═══ Data to process

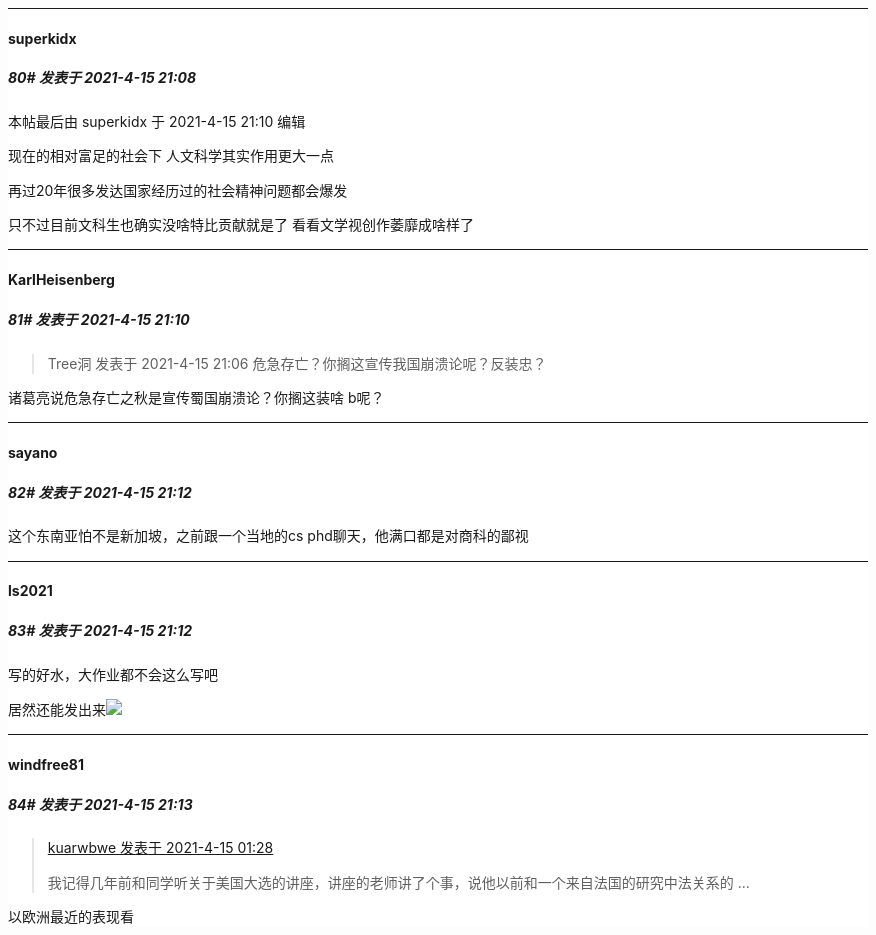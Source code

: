 
*****

####  superkidx  
##### 80#       发表于 2021-4-15 21:08


 本帖最后由 superkidx 于 2021-4-15 21:10 编辑 

现在的相对富足的社会下 人文科学其实作用更大一点

再过20年很多发达国家经历过的社会精神问题都会爆发

只不过目前文科生也确实没啥特比贡献就是了 看看文学视创作萎靡成啥样了


*****

####  KarlHeisenberg  
##### 81#       发表于 2021-4-15 21:10


<blockquote>Tree洞 发表于 2021-4-15 21:06
危急存亡？你搁这宣传我国崩溃论呢？反装忠？</blockquote>
诸葛亮说危急存亡之秋是宣传蜀国崩溃论？你搁这装啥 b呢？


*****

####  sayano  
##### 82#       发表于 2021-4-15 21:12


这个东南亚怕不是新加坡，之前跟一个当地的cs phd聊天，他满口都是对商科的鄙视


*****

####  ls2021  
##### 83#       发表于 2021-4-15 21:12


写的好水，大作业都不会这么写吧

居然还能发出来<img src="https://static.saraba1st.com/image/smiley/face2017/067.png" referrerpolicy="no-referrer">


*****

####  windfree81  
##### 84#       发表于 2021-4-15 21:13


<blockquote><a href="httphttps://bbs.saraba1st.com/2b/forum.php?mod=redirect&amp;goto=findpost&amp;pid=50941475&amp;ptid=1999070" target="_blank">kuarwbwe 发表于 2021-4-15 01:28</a>

我记得几年前和同学听关于美国大选的讲座，讲座的老师讲了个事，说他以前和一个来自法国的研究中法关系的 ...</blockquote>
以欧洲最近的表现看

══════

§ **How to complete this task**: Begin with the line that contains "危急存亡？你搁这宣传我国崩溃论呢？反装忠？</blockquote>" and quote each line after it exactly, stopping after the last line of the data.

§ **Finished exercise**:
危急存亡？你搁这宣传我国崩溃论呢？反装忠？</blockquote>
诸葛亮说危急存亡之秋是宣传蜀国崩溃论？你搁这装啥 b呢？


*****

####  sayano  
##### 82#       发表于 2021-4-15 21:12


这个东南亚怕不是新加坡，之前跟一个当地的cs phd聊天，他满口都是对商科的鄙视


*****

####  ls2021  
##### 83#       发表于 2021-4-15 21:12


写的好水，大作业都不会这么写吧

居然还能发出来<img src="https://static.saraba1st.com/image/smiley/face2017/067.png" referrerpolicy="no-referrer">


*****

####  windfree81  
##### 84#       发表于 2021-4-15 21:13


<blockquote><a href="httphttps://bbs.saraba1st.com/2b/forum.php?mod=redirect&amp;goto=findpost&amp;pid=50941475&amp;ptid=1999070" target="_blank">kuarwbwe 发表于 2021-4-15 01:28</a>

我记得几年前和同学听关于美国大选的讲座，讲座的老师讲了个事，说他以前和一个来自法国的研究中法关系的 ...</blockquote>
以欧洲最近的表现看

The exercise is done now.